Frederick Everard Zeuner (8 March 1905 – 5 November 1963) was a German palaeontologist and geological archaeologist who specialized on the Pleistocene epoch. He was a contemporary of Gordon Childe at the Institute of Archaeology of the University of London. Zeuner proposed a detailed scheme of correlation and dating of European climatic and prehistoric cultural events on the basis of Milankovitch cycles. He also worked on Orthopteran insects, with the bush cricket genus Zeuneriana named after him. He has been considered as a pioneer of environmental archaeology.

== Life and work ==
Zeuner was born in Berlin, Germany. He studied at Berlin followed by Tubingen and finally received his Ph.D. from the University of Breslau in 1927. At Breslau he was a student of Walther Soergel. After working as a Privatdozent at the University of Breslau from 1927-1930 and a lecturer in geology at the University of Freiburg from 1931-34 he emigrated to England after being dismissed from university because his wife Etta was Jewish. He was aided by the Academic Assistance Council (founded by William Beveridge later known as the Council for Assisting Refugee Academics - CARA) worked as a research associate at the British Museum (Natural History) from 1934-36. During World War II he worked with the Anti-Locust Research Centre. Zeuner became a lecturer in geochronology at the University of London's Institute of Archaeology from 1936 to 1945 thanks to assistance from Mortimer Wheeler. He received a D. Sc. from the university of London in 1942 for his work on fossil Ensifera. In 1944 he was promoted to a professorship. From 1946 to 1963 he was professor, the first in Environmental Archaeology, and head of environmental archaeology at the University of London's Institute of Archaeology, where postgraduate students included Andrée Rosenfeld. His most influential book was The Pleistocene Period (1945). In it he made use of chronology estimation based on sea-levels, glacial moraine, loess and river terraces. This was followed by another book on Dating the Past (1946). He was involved in examinations of excavated material from the Neolithic and he made use of radiocarbon dating. This would lead to another major work A History of Domesticated Animals (1963). He was a member of the Geologische Vereinigung in Germany and was admitted to the German Academy of Natural Scientists Leopoldina (1952). He was also a member of the Royal Anthropological Institute of Great Britain and Ireland. He died from a cardiac arrest.

==Selected publications==
- Dating the Past: An Introduction to Geochronology. London: Methuen, 1946.
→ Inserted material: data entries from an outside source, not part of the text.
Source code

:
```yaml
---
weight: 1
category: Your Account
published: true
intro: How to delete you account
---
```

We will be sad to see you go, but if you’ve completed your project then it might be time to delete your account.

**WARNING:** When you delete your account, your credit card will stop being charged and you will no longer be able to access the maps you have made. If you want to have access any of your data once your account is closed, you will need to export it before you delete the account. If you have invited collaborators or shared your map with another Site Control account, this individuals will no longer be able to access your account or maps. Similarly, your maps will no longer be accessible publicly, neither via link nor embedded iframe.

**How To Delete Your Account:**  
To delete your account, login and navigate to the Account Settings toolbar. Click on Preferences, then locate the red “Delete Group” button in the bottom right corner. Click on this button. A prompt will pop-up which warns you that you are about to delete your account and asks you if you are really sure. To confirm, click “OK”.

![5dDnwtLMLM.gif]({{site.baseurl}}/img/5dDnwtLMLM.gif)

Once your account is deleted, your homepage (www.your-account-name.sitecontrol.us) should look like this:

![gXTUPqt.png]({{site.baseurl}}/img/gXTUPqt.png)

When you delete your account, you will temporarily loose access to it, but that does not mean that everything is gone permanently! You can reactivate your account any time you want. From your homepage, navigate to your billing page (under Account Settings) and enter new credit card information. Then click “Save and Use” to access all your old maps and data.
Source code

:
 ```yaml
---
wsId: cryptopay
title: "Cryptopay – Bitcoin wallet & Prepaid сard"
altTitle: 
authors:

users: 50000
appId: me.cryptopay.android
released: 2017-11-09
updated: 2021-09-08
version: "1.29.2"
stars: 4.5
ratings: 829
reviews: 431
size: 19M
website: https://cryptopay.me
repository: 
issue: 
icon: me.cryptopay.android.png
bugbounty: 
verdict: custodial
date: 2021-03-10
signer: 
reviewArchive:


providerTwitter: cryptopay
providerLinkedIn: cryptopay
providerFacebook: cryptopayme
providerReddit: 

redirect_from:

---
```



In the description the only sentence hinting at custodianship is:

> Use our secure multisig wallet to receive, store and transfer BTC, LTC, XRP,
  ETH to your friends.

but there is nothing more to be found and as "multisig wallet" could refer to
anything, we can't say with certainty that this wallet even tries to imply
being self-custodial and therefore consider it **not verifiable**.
- Prehistory in India: Four Broadcast Talks on Early Man. India: Deccan College Postgraduate and Research Institute, 1951.
- The Pleistocene Period: Its Climate, Chronology, and Faunal Successions. Hutchinson Scientific & Technical, 1959.
- "Fossil insects from the Lower Lias of Charmouth, Dorset" in Bulletin of the British Museum (Natural History), Geology, 7:155-171 [M. Clapham/J. Karr/M. Clapham]
- A history of domesticated animals. New York: Harper & Row, 1963.